Wednesday, December 9, 2015

Prompt III Response.

This is a cross-listed course: one can count its credit towards either the ambiguous new English major, or the Art History major. While I understand now that the teachings we’ve received during this semester cannot be fit into any single one category, I’ll admit I took this course based off my interest in the latter discipline. Coming at the comics we’ve read this semester from a primarily-Art Historical perspective, I can’t help but reference earlier lessons while viewing these works, and thus, I also cannot help but approach this prompt in a similar fashion. Looking back at artists throughout the ages, it’s plain to see that most of the greatest names in art history stand out alone. The sole-authored/artistic process is a time-honored tradition.
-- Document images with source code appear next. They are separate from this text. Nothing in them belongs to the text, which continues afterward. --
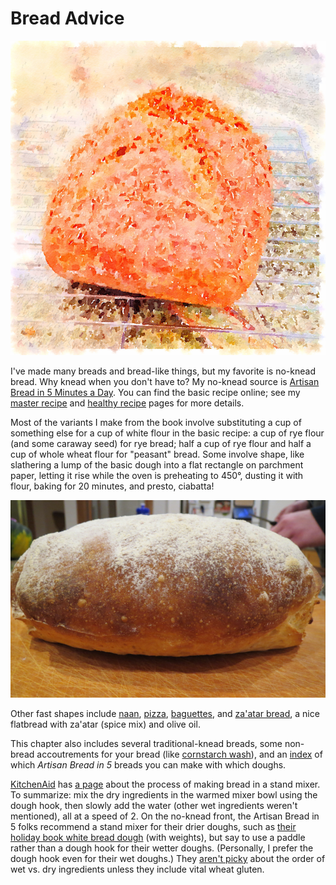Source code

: [KitchenAid]: ../indices/kitchenAid.html

# Bread Advice

![watercolor rye](../images/ryeno5wc.png)

I've made many breads and bread-like things, but my favorite is no-knead bread.  Why knead when you don't have to?  My no-knead source is [Artisan Bread in 5 Minutes a Day](http://www.artisanbreadinfive.com/).  You can find the basic recipe online; see my [master recipe](../bread/master.md) and [healthy recipe](../bread/healthy.md) pages for more details.

Most of the variants I make from the book involve substituting a cup of something else for a cup of white flour in the basic recipe:  a cup of rye flour (and some caraway seed) for rye bread; half a cup of rye flour and half a cup of whole wheat flour for "peasant" bread.  Some involve shape, like slathering a lump of the basic dough into a flat rectangle on parchment paper, letting it rise while the oven is preheating to 450°, dusting it with flour, baking for 20 minutes, and presto, ciabatta!

![ciabatta](../images/ciabatta.png)

Other fast shapes include [naan](../bread/naan.md), [pizza](../bread/pizzaPizza.md), [baguettes](../bread/baguette.md), and [za'atar bread](../bread/zaatar.md), a nice flatbread with za'atar (spice mix) and olive oil. 

This chapter also includes several traditional-knead breads, some non-bread accoutrements for your bread (like [cornstarch wash](../bread/cornstarch.md)), and an [index](../bread/artisanIndex.md) of which *Artisan Bread in 5* breads you can make with which doughs.

[KitchenAid] has [a page](https://www.kitchenaid.com/pinch-of-help/stand-mixers/tips-for-making-bread-with-stand-mixer.html) about the process of making bread in a stand mixer.  To summarize: mix the dry ingredients in the warmed mixer bowl using the dough hook, then slowly add the water (other wet ingredients weren't mentioned), all at a speed of 2.  On the no-knead front, the Artisan Bread in 5 folks recommend a stand mixer for their drier doughs, such as [their holiday book white bread dough](https://artisanbreadinfive.com/2018/11/22/white-bread-master-recipe-from-holiday-and-celebration-bread-in-five/) (with weights), but say to use a paddle rather than a dough hook for their wetter doughs.  (Personally, I prefer the dough hook even for their wet doughs.)  They [aren't picky](https://artisanbreadinfive.com/2014/03/25/the-flatbread-braid-new-video-how-to-braid-a-flat-circle/) about the order of wet vs. dry ingredients unless they include vital wheat gluten.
While I respect collaborative processes in the comic genre –indeed, results show that they can make for extremely important, memorable projects—, and there have certainly been similarly successful partnerships in the world of “higher art” (I use quotations just to distinguish a collaborative comic from, say Rauschenberg + J. Johns (there’s a whole debate in there too, I know)), I think sole-authored comics are truest to form. By this I mean: comics artists who create successful, impactful work by themselves (Tezuka, Ormes, Tatsumsi) could be put in the same category as those famous lonewolf “high” artists we revere throughout history; their singularly-created works receive the same amount of passion, forethought, attention, and effort as those of individual “high” artists. As Kirchner was a starving young artist, so too was Tezuka. Both worked hard on their own and became leaders of their respective artistic movements. Without the interjections of outside influences, they were able to create art forms and spread messages about what they thought was important in the world, just as so many competent individuals did before them, and will continue to do so as the field transforms in its progression throughout time. Could they have collaborated with others to create “Potzdammer Platz,” or Astro Boy? Sure. But would the products they turned out be as wildly influential? Who’s to say? The inverse of that question can obviously be asked of the makers of Watchmen, so in all honesty both approaches can either fail or succeed if fate wills it. It just strikes me that the artist has occupied history in his/her exercise of individual expression; and it will continue to be that way for some time to come.